%%

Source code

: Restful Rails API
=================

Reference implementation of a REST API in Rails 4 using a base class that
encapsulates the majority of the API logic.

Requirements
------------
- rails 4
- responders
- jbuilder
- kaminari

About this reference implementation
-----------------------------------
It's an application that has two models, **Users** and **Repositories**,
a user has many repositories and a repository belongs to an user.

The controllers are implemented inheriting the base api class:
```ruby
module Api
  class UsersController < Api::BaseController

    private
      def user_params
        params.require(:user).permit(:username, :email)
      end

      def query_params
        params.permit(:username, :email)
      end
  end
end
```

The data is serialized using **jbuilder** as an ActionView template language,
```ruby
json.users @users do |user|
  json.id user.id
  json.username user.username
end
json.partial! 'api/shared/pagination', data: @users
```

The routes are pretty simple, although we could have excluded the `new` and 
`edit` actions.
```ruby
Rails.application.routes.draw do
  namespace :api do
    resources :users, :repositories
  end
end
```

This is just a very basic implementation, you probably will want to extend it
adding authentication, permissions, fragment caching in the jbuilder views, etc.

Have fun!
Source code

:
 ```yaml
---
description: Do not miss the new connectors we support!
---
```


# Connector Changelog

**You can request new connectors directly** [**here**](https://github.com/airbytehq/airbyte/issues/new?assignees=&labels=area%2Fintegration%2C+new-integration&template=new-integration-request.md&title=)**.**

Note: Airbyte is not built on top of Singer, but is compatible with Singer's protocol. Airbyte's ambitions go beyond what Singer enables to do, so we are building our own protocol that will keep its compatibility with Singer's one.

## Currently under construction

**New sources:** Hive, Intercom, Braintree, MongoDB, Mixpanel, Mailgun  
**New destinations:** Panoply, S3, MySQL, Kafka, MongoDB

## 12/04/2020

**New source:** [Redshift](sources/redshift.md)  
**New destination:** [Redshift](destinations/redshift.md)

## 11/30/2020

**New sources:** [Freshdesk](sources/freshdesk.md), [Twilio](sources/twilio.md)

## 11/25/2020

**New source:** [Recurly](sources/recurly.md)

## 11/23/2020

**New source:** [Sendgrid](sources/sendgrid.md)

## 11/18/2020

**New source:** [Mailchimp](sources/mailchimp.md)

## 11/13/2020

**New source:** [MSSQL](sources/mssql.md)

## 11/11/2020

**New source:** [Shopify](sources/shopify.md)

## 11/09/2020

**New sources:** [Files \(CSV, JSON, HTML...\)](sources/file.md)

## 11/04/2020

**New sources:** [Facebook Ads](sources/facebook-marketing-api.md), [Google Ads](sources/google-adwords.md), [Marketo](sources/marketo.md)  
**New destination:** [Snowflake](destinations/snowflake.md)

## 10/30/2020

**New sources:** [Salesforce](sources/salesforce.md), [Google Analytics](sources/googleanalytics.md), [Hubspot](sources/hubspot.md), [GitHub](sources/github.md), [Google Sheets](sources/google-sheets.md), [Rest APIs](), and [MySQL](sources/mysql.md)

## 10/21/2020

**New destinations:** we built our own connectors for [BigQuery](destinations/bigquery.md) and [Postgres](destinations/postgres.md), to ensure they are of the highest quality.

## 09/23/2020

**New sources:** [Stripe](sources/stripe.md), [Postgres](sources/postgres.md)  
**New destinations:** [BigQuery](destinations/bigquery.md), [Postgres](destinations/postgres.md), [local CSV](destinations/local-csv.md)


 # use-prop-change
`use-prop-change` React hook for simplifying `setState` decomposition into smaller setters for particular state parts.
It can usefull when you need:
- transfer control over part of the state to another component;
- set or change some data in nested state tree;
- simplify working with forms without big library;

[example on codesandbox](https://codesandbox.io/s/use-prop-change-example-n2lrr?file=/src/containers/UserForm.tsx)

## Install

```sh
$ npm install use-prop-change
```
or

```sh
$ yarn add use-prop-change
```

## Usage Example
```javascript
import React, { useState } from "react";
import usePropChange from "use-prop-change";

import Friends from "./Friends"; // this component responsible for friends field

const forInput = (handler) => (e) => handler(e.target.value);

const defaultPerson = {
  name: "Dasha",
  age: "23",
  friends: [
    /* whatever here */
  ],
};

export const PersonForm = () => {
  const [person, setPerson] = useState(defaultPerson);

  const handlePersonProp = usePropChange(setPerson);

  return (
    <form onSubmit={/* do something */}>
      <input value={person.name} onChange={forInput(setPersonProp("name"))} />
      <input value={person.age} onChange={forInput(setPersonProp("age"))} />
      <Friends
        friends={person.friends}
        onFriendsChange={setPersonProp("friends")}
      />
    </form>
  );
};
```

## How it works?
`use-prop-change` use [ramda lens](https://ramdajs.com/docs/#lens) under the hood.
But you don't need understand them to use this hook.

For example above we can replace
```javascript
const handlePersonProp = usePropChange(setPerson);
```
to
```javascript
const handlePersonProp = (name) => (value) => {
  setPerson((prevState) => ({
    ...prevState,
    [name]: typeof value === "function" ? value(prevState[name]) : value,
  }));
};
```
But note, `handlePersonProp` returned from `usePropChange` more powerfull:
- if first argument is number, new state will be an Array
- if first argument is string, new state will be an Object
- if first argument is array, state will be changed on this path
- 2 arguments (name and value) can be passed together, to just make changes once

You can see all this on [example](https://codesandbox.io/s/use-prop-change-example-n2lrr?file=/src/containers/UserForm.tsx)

%%

Every line of the data must appear again in the answer, exactly as written.

Source code

: Restful Rails API
=================

Reference implementation of a REST API in Rails 4 using a base class that
encapsulates the majority of the API logic.

Requirements
------------
- rails 4
- responders
- jbuilder
- kaminari

About this reference implementation
-----------------------------------
It's an application that has two models, **Users** and **Repositories**,
a user has many repositories and a repository belongs to an user.

The controllers are implemented inheriting the base api class:
```ruby
module Api
  class UsersController < Api::BaseController

    private
      def user_params
        params.require(:user).permit(:username, :email)
      end

      def query_params
        params.permit(:username, :email)
      end
  end
end
```

The data is serialized using **jbuilder** as an ActionView template language,
```ruby
json.users @users do |user|
  json.id user.id
  json.username user.username
end
json.partial! 'api/shared/pagination', data: @users
```

The routes are pretty simple, although we could have excluded the `new` and 
`edit` actions.
```ruby
Rails.application.routes.draw do
  namespace :api do
    resources :users, :repositories
  end
end
```

This is just a very basic implementation, you probably will want to extend it
adding authentication, permissions, fragment caching in the jbuilder views, etc.

Have fun!
Source code

:
 ```yaml
---
description: Do not miss the new connectors we support!
---
```


# Connector Changelog

**You can request new connectors directly** [**here**](https://github.com/airbytehq/airbyte/issues/new?assignees=&labels=area%2Fintegration%2C+new-integration&template=new-integration-request.md&title=)**.**

Note: Airbyte is not built on top of Singer, but is compatible with Singer's protocol. Airbyte's ambitions go beyond what Singer enables to do, so we are building our own protocol that will keep its compatibility with Singer's one.

## Currently under construction

**New sources:** Hive, Intercom, Braintree, MongoDB, Mixpanel, Mailgun  
**New destinations:** Panoply, S3, MySQL, Kafka, MongoDB

## 12/04/2020

**New source:** [Redshift](sources/redshift.md)  
**New destination:** [Redshift](destinations/redshift.md)

## 11/30/2020

**New sources:** [Freshdesk](sources/freshdesk.md), [Twilio](sources/twilio.md)

## 11/25/2020

**New source:** [Recurly](sources/recurly.md)

## 11/23/2020

**New source:** [Sendgrid](sources/sendgrid.md)

## 11/18/2020

**New source:** [Mailchimp](sources/mailchimp.md)

## 11/13/2020

**New source:** [MSSQL](sources/mssql.md)

## 11/11/2020

**New source:** [Shopify](sources/shopify.md)

## 11/09/2020

**New sources:** [Files \(CSV, JSON, HTML...\)](sources/file.md)

## 11/04/2020

**New sources:** [Facebook Ads](sources/facebook-marketing-api.md), [Google Ads](sources/google-adwords.md), [Marketo](sources/marketo.md)  
**New destination:** [Snowflake](destinations/snowflake.md)

## 10/30/2020

**New sources:** [Salesforce](sources/salesforce.md), [Google Analytics](sources/googleanalytics.md), [Hubspot](sources/hubspot.md), [GitHub](sources/github.md), [Google Sheets](sources/google-sheets.md), [Rest APIs](), and [MySQL](sources/mysql.md)

## 10/21/2020

**New destinations:** we built our own connectors for [BigQuery](destinations/bigquery.md) and [Postgres](destinations/postgres.md), to ensure they are of the highest quality.

## 09/23/2020

**New sources:** [Stripe](sources/stripe.md), [Postgres](sources/postgres.md)  
**New destinations:** [BigQuery](destinations/bigquery.md), [Postgres](destinations/postgres.md), [local CSV](destinations/local-csv.md)


 # use-prop-change
`use-prop-change` React hook for simplifying `setState` decomposition into smaller setters for particular state parts.
It can usefull when you need:
- transfer control over part of the state to another component;
- set or change some data in nested state tree;
- simplify working with forms without big library;

[example on codesandbox](https://codesandbox.io/s/use-prop-change-example-n2lrr?file=/src/containers/UserForm.tsx)

## Install

```sh
$ npm install use-prop-change
```
or

```sh
$ yarn add use-prop-change
```

## Usage Example
```javascript
import React, { useState } from "react";
import usePropChange from "use-prop-change";

import Friends from "./Friends"; // this component responsible for friends field

const forInput = (handler) => (e) => handler(e.target.value);

const defaultPerson = {
  name: "Dasha",
  age: "23",
  friends: [
    /* whatever here */
  ],
};

export const PersonForm = () => {
  const [person, setPerson] = useState(defaultPerson);

  const handlePersonProp = usePropChange(setPerson);

  return (
    <form onSubmit={/* do something */}>
      <input value={person.name} onChange={forInput(setPersonProp("name"))} />
      <input value={person.age} onChange={forInput(setPersonProp("age"))} />
      <Friends
        friends={person.friends}
        onFriendsChange={setPersonProp("friends")}
      />
    </form>
  );
};
```

## How it works?
`use-prop-change` use [ramda lens](https://ramdajs.com/docs/#lens) under the hood.
But you don't need understand them to use this hook.

For example above we can replace
```javascript
const handlePersonProp = usePropChange(setPerson);
```
to
```javascript
const handlePersonProp = (name) => (value) => {
  setPerson((prevState) => ({
    ...prevState,
    [name]: typeof value === "function" ? value(prevState[name]) : value,
  }));
};
```
But note, `handlePersonProp` returned from `usePropChange` more powerfull:
- if first argument is number, new state will be an Array
- if first argument is string, new state will be an Object
- if first argument is array, state will be changed on this path
- 2 arguments (name and value) can be passed together, to just make changes once

You can see all this on [example](https://codesandbox.io/s/use-prop-change-example-n2lrr?file=/src/containers/UserForm.tsx)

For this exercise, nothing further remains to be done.